Aside from government loans and grants, there is a lot of private money at stake. “Historically, they’ve proven to be very profitable companies,” says Jarrel Price, an education analyst at Height Analytics, who noted that for-profits’ stocks became particularly attractive to investors during the economic downturn but have been underperforming since 2009 because of regulatory threats. Still, the Washington Post Co., for example, derived 59% of its revenue in the fourth quarter of 2010 from Kaplan, the for-profit education subsidiary it acquired in 1985.
None of this would be troubling if the schools produced good results–and many of them do. But some alarming trends have emerged.

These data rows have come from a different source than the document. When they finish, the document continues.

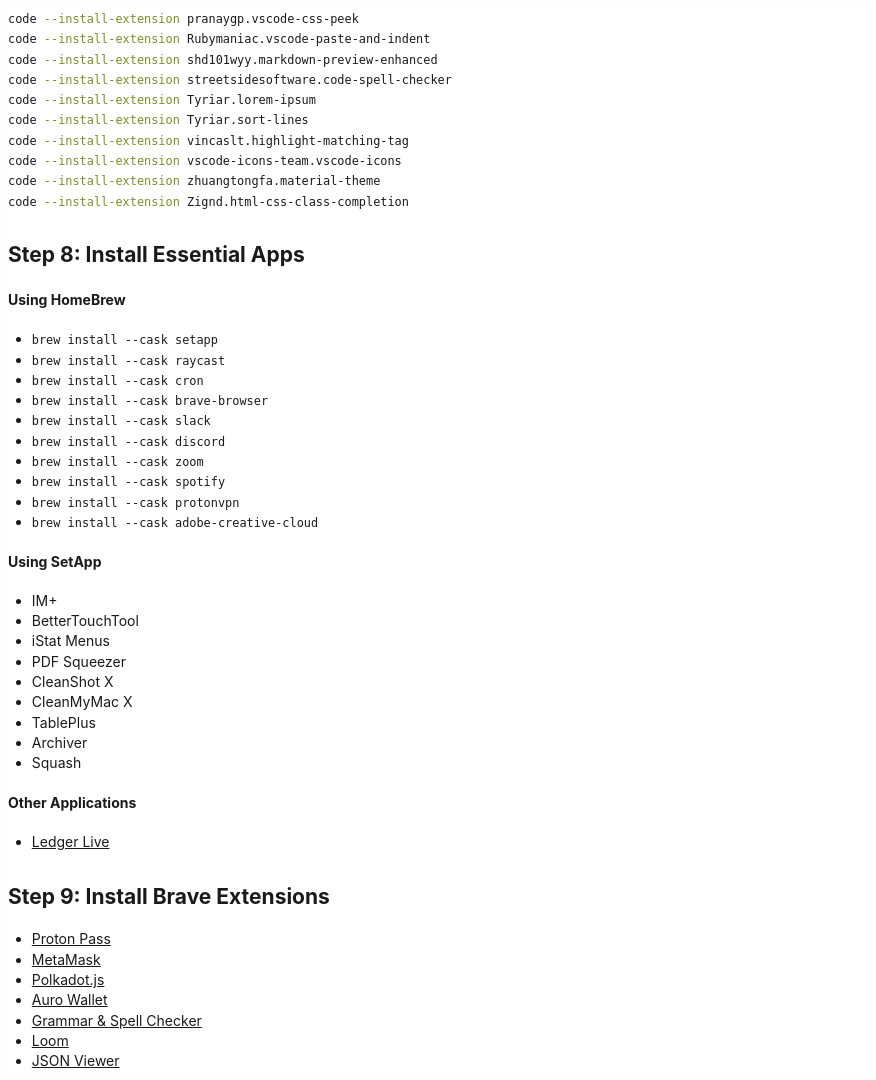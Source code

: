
 ```bash
code --install-extension pranaygp.vscode-css-peek
code --install-extension Rubymaniac.vscode-paste-and-indent
code --install-extension shd101wyy.markdown-preview-enhanced
code --install-extension streetsidesoftware.code-spell-checker
code --install-extension Tyriar.lorem-ipsum
code --install-extension Tyriar.sort-lines
code --install-extension vincaslt.highlight-matching-tag
code --install-extension vscode-icons-team.vscode-icons
code --install-extension zhuangtongfa.material-theme
code --install-extension Zignd.html-css-class-completion
```

## Step 8: Install Essential Apps

#### Using HomeBrew

- `brew install --cask setapp`
- `brew install --cask raycast`
- `brew install --cask cron`
- `brew install --cask brave-browser`
- `brew install --cask slack`
- `brew install --cask discord`
- `brew install --cask zoom`
- `brew install --cask spotify`
- `brew install --cask protonvpn`
- `brew install --cask adobe-creative-cloud`

#### Using SetApp

- IM+
- BetterTouchTool
- iStat Menus
- PDF Squeezer
- CleanShot X
- CleanMyMac X
- TablePlus
- Archiver
- Squash

#### Other Applications

- [Ledger Live](https://www.ledger.com/ledger-live)

## Step 9: Install Brave Extensions

- [Proton Pass](https://chrome.google.com/webstore/detail/proton-pass-free-password/ghmbeldphafepmbegfdlkpapadhbakde)
- [MetaMask](https://chrome.google.com/webstore/detail/metamask/nkbihfbeogaeaoehlefnkodbefgpgknn)
- [Polkadot.js](https://chrome.google.com/webstore/detail/polkadot%7Bjs%7D-extension/mopnmbcafieddcagagdcbnhejhlodfdd)
- [Auro Wallet](https://chrome.google.com/webstore/detail/auro-wallet/cnmamaachppnkjgnildpdmkaakejnhae)
- [Grammar & Spell Checker](https://chrome.google.com/webstore/detail/grammar-spell-checker%E2%80%94lan/oldceeleldhonbafppcapldpdifcinji)
- [Loom](https://chrome.google.com/webstore/detail/loom-%E2%80%93-screen-recorder-sc/liecbddmkiiihnedobmlmillhodjkdmb)
- [JSON Viewer](https://chrome.google.com/webstore/detail/json-viewer/gbmdgpbipfallnflgajpaliibnhdgobh)
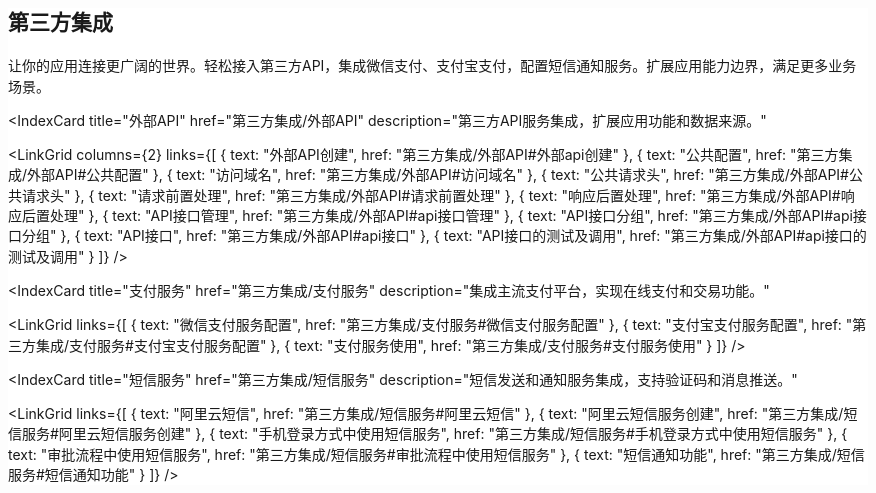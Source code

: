 </IndexCard>

</div>

## 第三方集成

让你的应用连接更广阔的世界。轻松接入第三方API，集成微信支付、支付宝支付，配置短信通知服务。扩展应用能力边界，满足更多业务场景。

<div style={{display: 'grid', gridTemplateColumns: 'repeat(auto-fit, minmax(400px, 1fr))', gap: '20px', marginBottom: '40px'}}>

<IndexCard
  title="外部API"
  href="第三方集成/外部API"
  description="第三方API服务集成，扩展应用功能和数据来源。"
>
  <LinkGrid columns={2} links={[
    { text: "外部API创建", href: "第三方集成/外部API#外部api创建" },
    { text: "公共配置", href: "第三方集成/外部API#公共配置" },
    { text: "访问域名", href: "第三方集成/外部API#访问域名" },
    { text: "公共请求头", href: "第三方集成/外部API#公共请求头" },
    { text: "请求前置处理", href: "第三方集成/外部API#请求前置处理" },
    { text: "响应后置处理", href: "第三方集成/外部API#响应后置处理" },
    { text: "API接口管理", href: "第三方集成/外部API#api接口管理" },
    { text: "API接口分组", href: "第三方集成/外部API#api接口分组" },
    { text: "API接口", href: "第三方集成/外部API#api接口" },
    { text: "API接口的测试及调用", href: "第三方集成/外部API#api接口的测试及调用" }
  ]} />
</IndexCard>

<IndexCard
  title="支付服务"
  href="第三方集成/支付服务"
  description="集成主流支付平台，实现在线支付和交易功能。"
>
  <LinkGrid links={[
    { text: "微信支付服务配置", href: "第三方集成/支付服务#微信支付服务配置" },
    { text: "支付宝支付服务配置", href: "第三方集成/支付服务#支付宝支付服务配置" },
    { text: "支付服务使用", href: "第三方集成/支付服务#支付服务使用" }
  ]} />
</IndexCard>

<IndexCard
  title="短信服务"
  href="第三方集成/短信服务"
  description="短信发送和通知服务集成，支持验证码和消息推送。"
>
  <LinkGrid links={[
    { text: "阿里云短信", href: "第三方集成/短信服务#阿里云短信" },
    { text: "阿里云短信服务创建", href: "第三方集成/短信服务#阿里云短信服务创建" },
    { text: "手机登录方式中使用短信服务", href: "第三方集成/短信服务#手机登录方式中使用短信服务" },
    { text: "审批流程中使用短信服务", href: "第三方集成/短信服务#审批流程中使用短信服务" },
    { text: "短信通知功能", href: "第三方集成/短信服务#短信通知功能" }
  ]} />
</IndexCard>

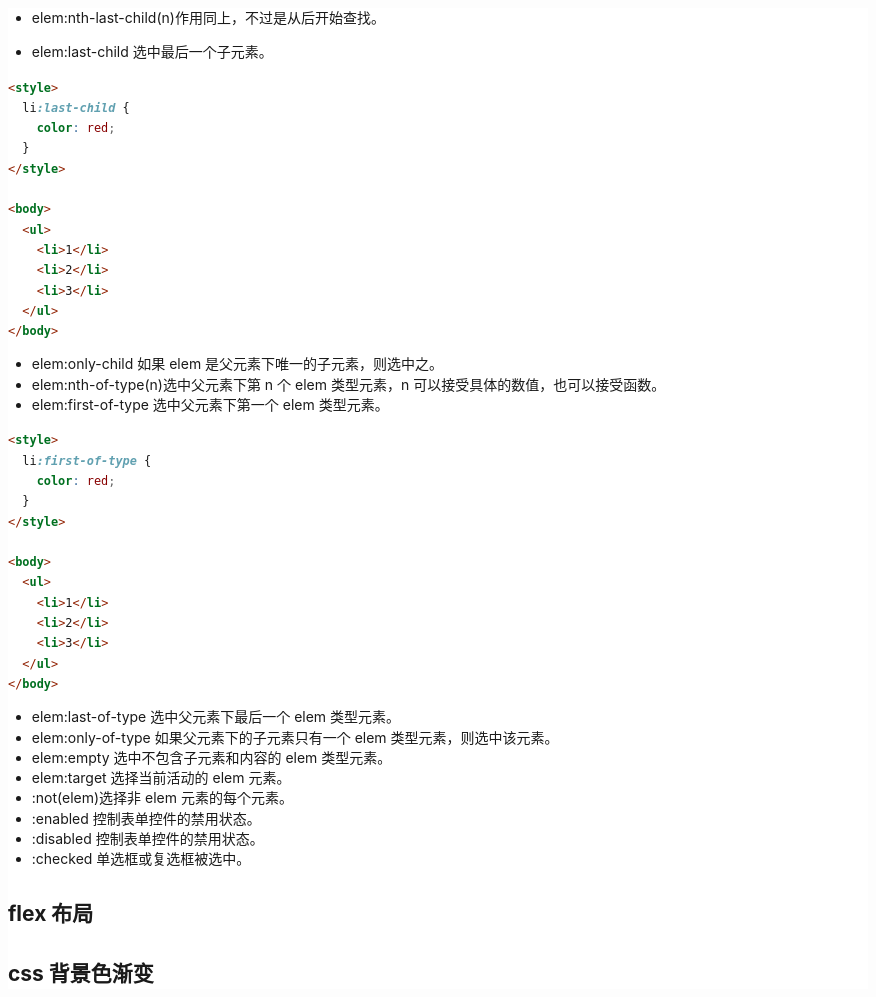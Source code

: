 - elem:nth-last-child(n)作用同上，不过是从后开始查找。

- elem:last-child 选中最后一个子元素。

```html
<style>
  li:last-child {
    color: red;
  }
</style>

<body>
  <ul>
    <li>1</li>
    <li>2</li>
    <li>3</li>
  </ul>
</body>
```

- elem:only-child 如果 elem 是父元素下唯一的子元素，则选中之。
- elem:nth-of-type(n)选中父元素下第 n 个 elem 类型元素，n 可以接受具体的数值，也可以接受函数。
- elem:first-of-type 选中父元素下第一个 elem 类型元素。

```html
<style>
  li:first-of-type {
    color: red;
  }
</style>

<body>
  <ul>
    <li>1</li>
    <li>2</li>
    <li>3</li>
  </ul>
</body>
```

- elem:last-of-type 选中父元素下最后一个 elem 类型元素。
- elem:only-of-type 如果父元素下的子元素只有一个 elem 类型元素，则选中该元素。
- elem:empty 选中不包含子元素和内容的 elem 类型元素。
- elem:target 选择当前活动的 elem 元素。
- :not(elem)选择非 elem 元素的每个元素。
- :enabled 控制表单控件的禁用状态。
- :disabled 控制表单控件的禁用状态。
- :checked 单选框或复选框被选中。

## flex 布局

## css 背景色渐变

Graduation rates are poor: only 27% of first-time, full-time bachelor’s-degree seekers at for-profits finish within six years on average, compared with (still nothing to write home about) 55% at public schools and 65% at private nonprofit schools. For-profits also account for a high portion of student-loan defaults–more than 40%.

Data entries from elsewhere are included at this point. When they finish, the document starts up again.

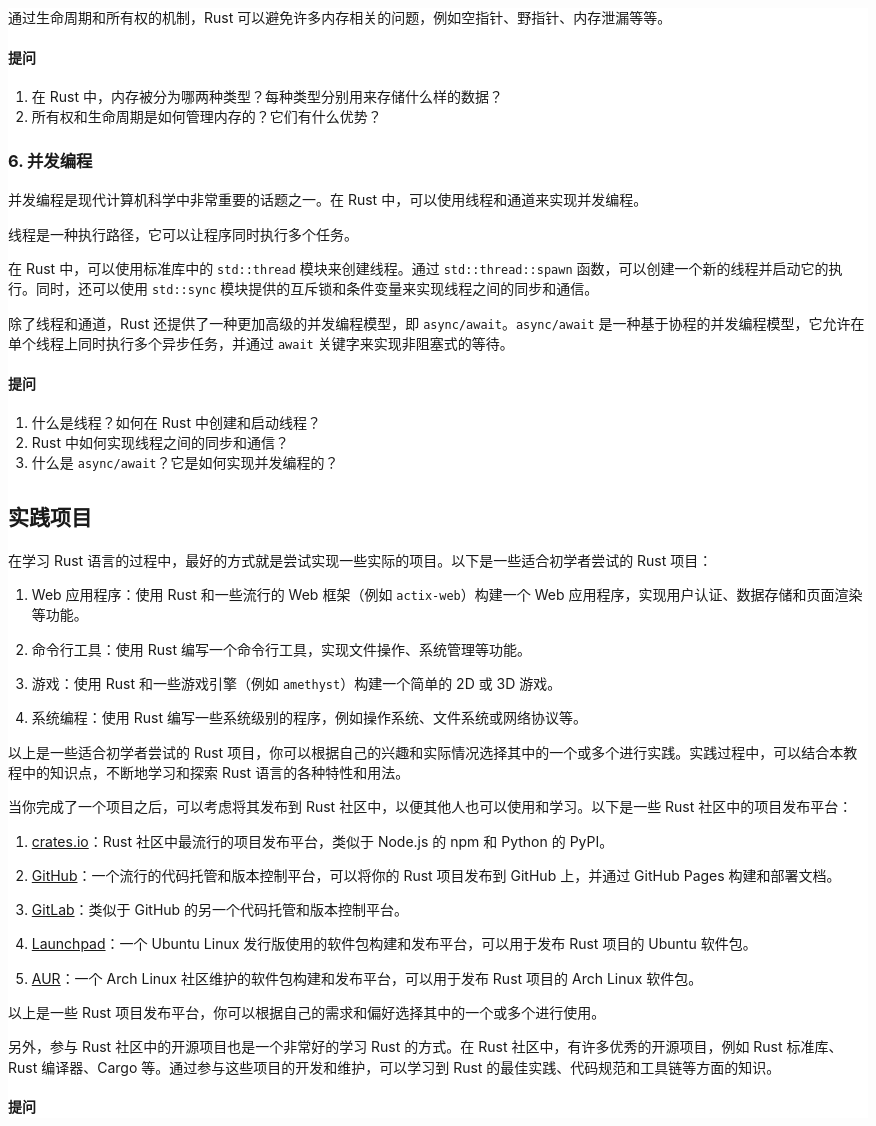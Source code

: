 通过生命周期和所有权的机制，Rust 可以避免许多内存相关的问题，例如空指针、野指针、内存泄漏等等。

#### 提问

1.  在 Rust 中，内存被分为哪两种类型？每种类型分别用来存储什么样的数据？
2.  所有权和生命周期是如何管理内存的？它们有什么优势？

### 6\. 并发编程

并发编程是现代计算机科学中非常重要的话题之一。在 Rust 中，可以使用线程和通道来实现并发编程。

线程是一种执行路径，它可以让程序同时执行多个任务。

在 Rust 中，可以使用标准库中的 `std::thread` 模块来创建线程。通过 `std::thread::spawn` 函数，可以创建一个新的线程并启动它的执行。同时，还可以使用 `std::sync` 模块提供的互斥锁和条件变量来实现线程之间的同步和通信。

除了线程和通道，Rust 还提供了一种更加高级的并发编程模型，即 `async/await`。`async/await` 是一种基于协程的并发编程模型，它允许在单个线程上同时执行多个异步任务，并通过 `await` 关键字来实现非阻塞式的等待。

#### 提问

1.  什么是线程？如何在 Rust 中创建和启动线程？
2.  Rust 中如何实现线程之间的同步和通信？
3.  什么是 `async/await`？它是如何实现并发编程的？

实践项目
----

在学习 Rust 语言的过程中，最好的方式就是尝试实现一些实际的项目。以下是一些适合初学者尝试的 Rust 项目：

1.  Web 应用程序：使用 Rust 和一些流行的 Web 框架（例如 `actix-web`）构建一个 Web 应用程序，实现用户认证、数据存储和页面渲染等功能。

2.  命令行工具：使用 Rust 编写一个命令行工具，实现文件操作、系统管理等功能。

3.  游戏：使用 Rust 和一些游戏引擎（例如 `amethyst`）构建一个简单的 2D 或 3D 游戏。

4.  系统编程：使用 Rust 编写一些系统级别的程序，例如操作系统、文件系统或网络协议等。


以上是一些适合初学者尝试的 Rust 项目，你可以根据自己的兴趣和实际情况选择其中的一个或多个进行实践。实践过程中，可以结合本教程中的知识点，不断地学习和探索 Rust 语言的各种特性和用法。

当你完成了一个项目之后，可以考虑将其发布到 Rust 社区中，以便其他人也可以使用和学习。以下是一些 Rust 社区中的项目发布平台：

1.  [crates.io](https://crates.io/)：Rust 社区中最流行的项目发布平台，类似于 Node.js 的 npm 和 Python 的 PyPI。

2.  [GitHub](https://github.com/)：一个流行的代码托管和版本控制平台，可以将你的 Rust 项目发布到 GitHub 上，并通过 GitHub Pages 构建和部署文档。

3.  [GitLab](https://gitlab.com/)：类似于 GitHub 的另一个代码托管和版本控制平台。

4.  [Launchpad](https://launchpad.net/)：一个 Ubuntu Linux 发行版使用的软件包构建和发布平台，可以用于发布 Rust 项目的 Ubuntu 软件包。

5.  [AUR](https://aur.archlinux.org/)：一个 Arch Linux 社区维护的软件包构建和发布平台，可以用于发布 Rust 项目的 Arch Linux 软件包。


以上是一些 Rust 项目发布平台，你可以根据自己的需求和偏好选择其中的一个或多个进行使用。

另外，参与 Rust 社区中的开源项目也是一个非常好的学习 Rust 的方式。在 Rust 社区中，有许多优秀的开源项目，例如 Rust 标准库、Rust 编译器、Cargo 等。通过参与这些项目的开发和维护，可以学习到 Rust 的最佳实践、代码规范和工具链等方面的知识。

#### 提问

“Yes, we have a higher default rate than the Harvards and the Yales,” says Harris Miller, CEO and president of the Association of Private Sector Colleges & Universities, an industry group. “But if Congress required Harvard to have the same demographic as the American people, instead of drawing from the top earners in the country, they’d have very different outcomes.”

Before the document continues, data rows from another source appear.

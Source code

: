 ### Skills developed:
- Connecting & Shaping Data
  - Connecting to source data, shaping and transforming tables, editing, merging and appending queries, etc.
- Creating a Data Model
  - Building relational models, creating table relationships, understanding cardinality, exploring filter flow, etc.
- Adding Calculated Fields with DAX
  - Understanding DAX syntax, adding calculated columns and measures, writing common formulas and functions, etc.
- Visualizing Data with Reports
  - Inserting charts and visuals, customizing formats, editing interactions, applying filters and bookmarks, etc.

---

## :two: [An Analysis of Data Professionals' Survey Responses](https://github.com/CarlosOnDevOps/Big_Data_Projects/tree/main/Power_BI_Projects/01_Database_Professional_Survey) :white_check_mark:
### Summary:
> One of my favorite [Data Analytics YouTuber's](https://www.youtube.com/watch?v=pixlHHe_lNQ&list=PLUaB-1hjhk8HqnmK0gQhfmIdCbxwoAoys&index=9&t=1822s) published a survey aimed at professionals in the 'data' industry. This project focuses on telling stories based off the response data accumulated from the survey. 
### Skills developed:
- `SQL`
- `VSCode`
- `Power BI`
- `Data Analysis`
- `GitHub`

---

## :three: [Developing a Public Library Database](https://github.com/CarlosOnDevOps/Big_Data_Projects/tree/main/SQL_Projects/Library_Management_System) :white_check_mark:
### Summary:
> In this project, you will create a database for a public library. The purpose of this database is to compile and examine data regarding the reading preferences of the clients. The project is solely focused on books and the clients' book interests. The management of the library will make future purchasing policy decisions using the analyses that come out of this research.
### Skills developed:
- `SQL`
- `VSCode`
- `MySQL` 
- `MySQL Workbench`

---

But what the industry can’t defend is the aggressive marketing tactics for-profits use to reel students in, which include, as the GAO report showed, overstating future earnings potential or job-placement rates. In the coming weeks, the Department of Education will be finalizing a highly contentious “gainful employment” rule, whereby programs with many graduates whose paychecks can’t cover their student loans–known as a high debt-to-earnings ratio–could be disqualified for federal financial aid. Miller argues that the rule would block hundreds of thousands of students from access to higher education. “Many community colleges have had to cut back their programs, which is probably the only alternative that most of these students would have,” he says.
The Bottom Line
On that point, at least, senator harkin agrees. “I think we have missed the boat in terms of providing adequate funds to community colleges,” he says. “I am not against distance learning. I think it can provide a great service to a lot of people. It’s just that … the primary purpose of the for-profit schools is to make a profit, not to educate people to get them a job.”
Christina McNeely, 47, feels that distinction as keenly as anyone. McNeely worked her way through a program in medical billing at Westwood College while she was homeless, sleeping many nights on bus-stop benches or on classmates’ floors. She was desperate for a job, which recruiters assured her would materialize, and they even promised to help her find housing. Since graduating from the program in 2010, McNeely has indeed managed to get her own apartment but only by working three jobs, none of them in medical billing. She now cleans houses, drives a forklift at a warehouse and works in a craft store every day. She is due to begin repaying her $15,000 loan this month.
“I cannot explain to you the odds I had to go against to do that and finish it. I hate them,” she says. As for paying back her loans: “It’ll take me forever.”